I moved across to the kitchen door, soundlessly pushed it open, and stepped across the threshold. Another lamp was lit in the wall niche, but there was no sign of the children. I moved towards the door into the front room. Tanefert was sitting on a stool by the wall paintings that still, after all these years, we have not found the funds to complete. She had not yet seen me. She looked tense. I moved further and saw another shadow lying across the floor. Then the shadow's arm moved, and I slipped quickly into the room and grasped the man's arm behind his back.

A goblet clattered to the floor. Wine spread in a small puddle. I was staring into the condescending face of an elite gentleman, of late
middle age, expensively dressed, surprised but still composed. Tanefert stood up, as if to attention. It seemed my nerves had betrayed me.

‘Good evening,' said the man, in a smoothly ironic tone.

I let him go. He readjusted his impressive gold Collar of Praise–an exceptionally fine one–and then noticed he had spilt wine on his robe. He looked down at the red stain with disappointment. It was probably the worst thing that had happened to him in years.

‘This gentleman has been waiting to see you…
for quite a long time
.' My wife looked less than pleased with me. I imagined there would not have been much conversation. She disappeared into the kitchen to fetch a cloth and water, giving me the eye as she passed.

‘I should apologize for appearing in this way. Unannounced. Unexpected…' he said, in his grand, hushed voice.

‘And unexplained…' I added.

He looked around the room. He was not impressed by what he saw. Eventually his gaze returned to me.

‘How shall we continue this discussion? I find myself in a quandary. A dilemma…'

‘A predicament.'

‘If you like. A predicament. And the predicament is this: I cannot tell you why I am here. I can only ask whether you will come with me to meet someone.'

‘And you cannot tell me who.'

‘You see my predicament.'

‘It's a mystery.'

‘But then one hears you are something of an expert at mysteries. A “Seeker of Mysteries.” I never thought to meet such a person, and yet here I am.'

And he graced me with his most withering stare.
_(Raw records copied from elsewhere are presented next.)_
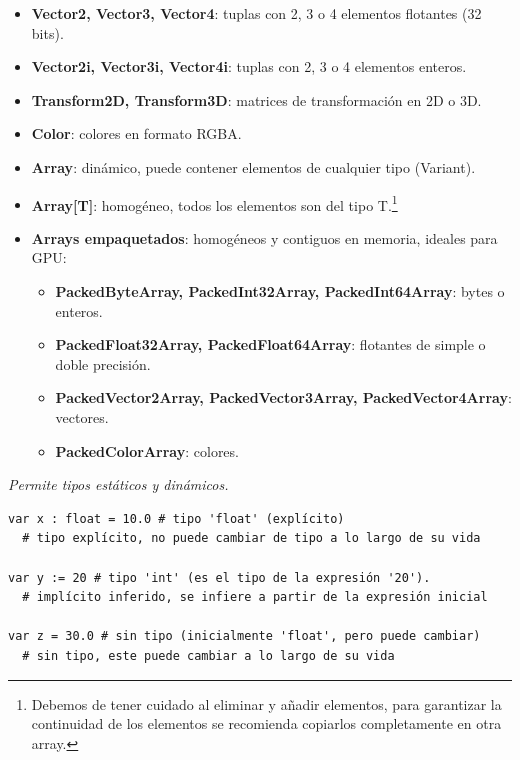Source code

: \documentclass[12pt]{report} %
\begin{document}
\begin{itemize}
\item \textbf{Vector2, Vector3, Vector4}: tuplas con 2, 3 o 4 elementos flotantes (32 bits).
\item \textbf{Vector2i, Vector3i, Vector4i}: tuplas con 2, 3 o 4 elementos enteros.
\item \textbf{Transform2D, Transform3D}: matrices de transformación en 2D o 3D.
\end{itemize}

\begin{itemize}
\item \textbf{Color}: colores en formato RGBA.
\end{itemize}

\begin{itemize}
\item \textbf{Array}: dinámico, puede contener elementos de cualquier tipo (Variant).
\item \textbf{Array[T]}: homogéneo, todos los elementos son del tipo T.\footnote{Debemos de tener cuidado al eliminar y añadir elementos, para garantizar la continuidad de los elementos se recomienda copiarlos completamente en otra array.}
\item \textbf{Arrays empaquetados}: homogéneos y contiguos en memoria, ideales para GPU:
  \begin{itemize}
  \item \textbf{PackedByteArray, PackedInt32Array, PackedInt64Array}: bytes o enteros.
  \item \textbf{PackedFloat32Array, PackedFloat64Array}: flotantes de simple o doble precisión.
  \item \textbf{PackedVector2Array, PackedVector3Array, PackedVector4Array}: vectores.
  \item \textbf{PackedColorArray}: colores.
  \end{itemize}
\end{itemize}

\emph{Permite tipos estáticos y dinámicos.}

\begin{lstlisting}
var x : float = 10.0 # tipo 'float' (explícito) 
  # tipo explícito, no puede cambiar de tipo a lo largo de su vida

var y := 20 # tipo 'int' (es el tipo de la expresión '20').
  # implícito inferido, se infiere a partir de la expresión inicial

var z = 30.0 # sin tipo (inicialmente 'float', pero puede cambiar)
  # sin tipo, este puede cambiar a lo largo de su vida
\end{lstlisting}
\end{document}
‘At least you could tell me your name and titles,' I said.

‘I am Khay. Chief Scribe, Keeper of the Royal Household. Well, that is all I can tell you at this moment.'

What was a very high official, at the heart of the palace hierarchy, doing in my front room, on this strange day of omens and blood? I was
annoyed with myself for being so intrigued. I poured us each a fresh goblet of wine. He glanced at his, clearly unimpressed by its quality; but nevertheless he drank it as if it were water.

‘You are asking me to come now?'

He nodded, almost casually, but I saw he needed me badly.
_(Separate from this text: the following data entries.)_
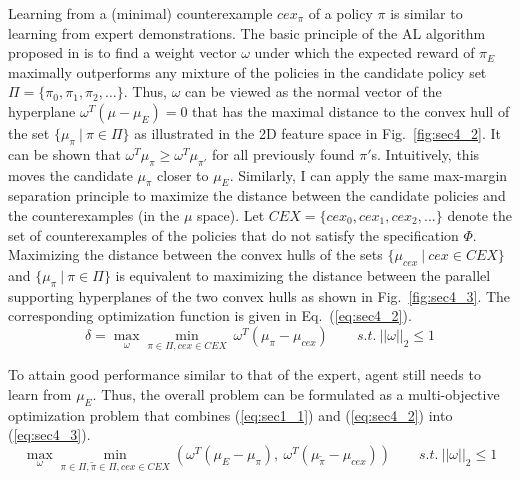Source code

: Learning from a (minimal) counterexample $cex_{\pi}$ of a policy $\pi$ is similar to learning from expert demonstrations. %
The basic principle of the AL algorithm proposed in \cite{Abbeel:2004:ALV:1015330.1015430} is to find a weight vector $\omega$ under which the expected reward of $\pi_E$ maximally outperforms any mixture of the policies in the candidate policy set $\Pi=\{\pi_0, \pi_1, \pi_2, \ldots\}$. Thus, $\omega$ can be viewed as the normal vector of the hyperplane $\omega^T(\mu - \mu_E) = 0$ that has the maximal distance to the convex hull of the set $\{\mu_{\pi}\:|\:\pi\in\Pi\}$ as illustrated in the 2D feature space in Fig.~\ref{fig:sec4_2}. 
It can be shown that $\omega^T \mu_\pi \geq \omega^T \mu_{\pi'}$ for all previously found $\pi'$s. Intuitively, this moves the candidate $\mu_\pi$ closer to $\mu_E$.
Similarly, I can apply the same max-margin separation principle to maximize the distance between the candidate policies and the counterexamples (in the $\mu$ space).     
Let ${CEX}= \{cex_0, cex_1, cex_2, ...\}$ denote the set of counterexamples of the policies that do not satisfy the specification $\Phi$. 
Maximizing the distance between the convex hulls of the sets $\{\mu_{cex}\:|\:cex\in{CEX}\}$ and $\{\mu_{\pi}\:|\:\pi\in\Pi\}$ is equivalent to maximizing the distance between the parallel supporting hyperplanes of the two convex hulls as shown in Fig.~\ref{fig:sec4_3}. The corresponding optimization function is given in Eq.~(\ref{eq:sec4_2}).
\begin{equation}
\delta = \max\limits_{\omega}\min\limits_{\pi\in\Pi, cex\in CEX}\ \omega^T(\mu_{\pi}-\mu_{cex})\label{eq:sec4_2}\qquad s.t.\:||\omega||_2\leq 1
\end{equation}

To attain good performance similar to that of the expert, agent still needs to learn from $\mu_E$. Thus, the overall problem can be formulated as a multi-objective optimization problem that combines (\ref{eq:sec1_1}) and (\ref{eq:sec4_2}) into (\ref{eq:sec4_3}).
\begin{equation}
\max\limits_\omega \min\limits_{\pi \in \Pi, \tilde\pi \in \Pi, cex \in CEX} (\omega^T (\mu_E - \mu_{\pi}),\ \omega^T (\mu_{\tilde\pi} - \mu_{cex}) )\qquad s.t.\:||\omega||_2\leq 1
\label{eq:sec4_3}
\end{equation}
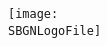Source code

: \begin{titlepage}
\begin{center}
\vfill


\vfill

\centerline{\texttt{[image: \\SBGNLogoFile]}}

\end{center}

\end{titlepage}

%
%

\setcounter{page}{2}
‘It is late. Why should I leave my family with no certain knowledge of where I am going, or when I will be back?'

‘I can guarantee your safety, of course. Well, I can guarantee my commitment to your safety, which I suppose is not quite the same thing. And I can certainly guarantee you will return home before dawn, if you wish.'

‘And if I refuse?'

‘Oh…It would be rather difficult…' he trailed off.
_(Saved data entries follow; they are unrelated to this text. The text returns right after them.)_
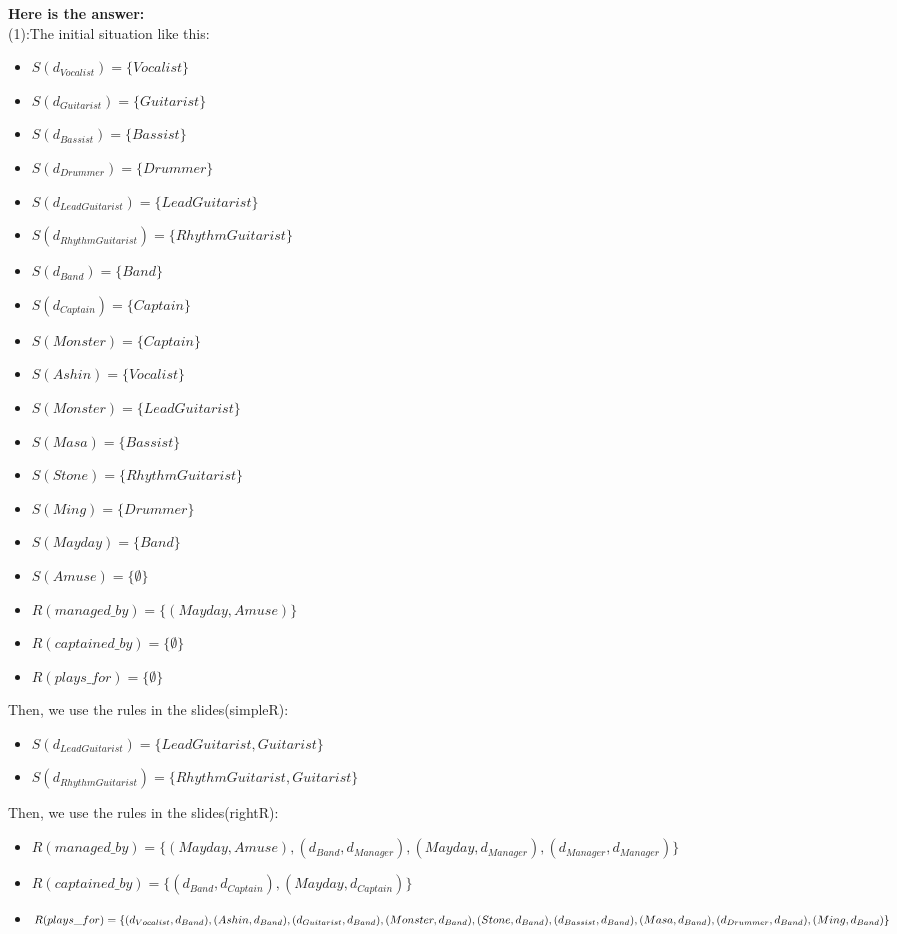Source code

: \documentclass{article}
\begin{document}
    \textbf{Here is the answer:}\\
    (1):The initial situation like this:
    \begin{itemize}
        \item $S(d_{Vocalist}) = \{Vocalist\}$
        \item $S(d_{Guitarist}) = \{Guitarist\}$
        \item $S(d_{Bassist}) = \{Bassist\}$
        \item $S(d_{Drummer}) = \{Drummer\}$
        \item $S(d_{LeadGuitarist}) = \{LeadGuitarist\}$
        \item $S(d_{RhythmGuitarist}) = \{RhythmGuitarist\}$
        \item $S(d_{Band}) = \{Band\}$
        \item $S(d_{Captain}) = \{Captain\}$
        \item $S(Monster) = \{Captain\}$
        \item $S(Ashin) = \{Vocalist\}$
        \item $S(Monster) = \{LeadGuitarist\}$
        \item $S(Masa) = \{Bassist\}$
        \item $S(Stone) = \{RhythmGuitarist\}$
        \item $S(Ming) = \{Drummer\}$
        \item $S(Mayday) = \{Band\}$
        \item $S(Amuse) = \{\emptyset\}$
        \item $R(managed\_by) = \{(Mayday, Amuse)\}$
        \item $R(captained\_by) = \{\emptyset\}$
        \item $R(plays\_for) = \{\emptyset\}$
    \end{itemize}
    
    Then, we use the rules in the slides(simpleR):\\
    \begin{itemize}
        \item $S(d_{LeadGuitarist}) = \{LeadGuitarist, Guitarist\}$
        \item $S(d_{RhythmGuitarist}) = \{RhythmGuitarist, Guitarist\}$
    \end{itemize}
    
    Then, we use the rules in the slides(rightR):\\
    \begin{itemize}
        \item $R(managed\_by) = \{(Mayday, Amuse), (d_{Band}, d_{Manager}), (Mayday, d_{Manager}), (d_{Manager}, d_{Manager})\}$
        \item $R(captained\_by) = \{(d_{Band}, d_{Captain}), (Mayday, d_{Captain})\}$
        \item $R(plays\_for) = \{(d_{Vocalist}, d_{Band}), (Ashin, d_{Band}), (d_{Guitarist}, d_{Band}), (Monster, d_{Band}), \\
        (Stone, d_{Band}), (d_{Bassist}, d_{Band}), (Masa, d_{Band}), (d_{Drummer}, d_{Band}), (Ming, d_{Band})\}$
    \end{itemize}
    
\end{document}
Then he reached into his robes and from a leather pouch brought out an object.

‘I was asked by my
client
to show you this.'

It was a toy. A wooden man and a big dog with wide red eyes, worked by strings and pulleys. There was a peg. I knew if you turned the peg the man's arms went up to defend him as the wooden dog rose to attack him. I knew this because I had seen it before, many years ago, in the nursery of the royal family. When the young Queen, who today had been spattered in blood, was a child.

 

I explained everything to Tanefert in the kitchen. The girls crept out of their room now, and gathered in the safe circle of the lamplight.

‘Who is that man?' demanded Thuyu.

‘He's a high official.'

‘A high official of what?' whispered Sekhmet, thrilled by the arrival of a real, live elite bureaucrat in our home.

Tanefert shushed all their questions, and persuaded them to return to their bedrooms. Nedjmet, the Sweet One, stood there, hardly even looking at me. I picked her up, kissed her, and promised I would return in time for breakfast.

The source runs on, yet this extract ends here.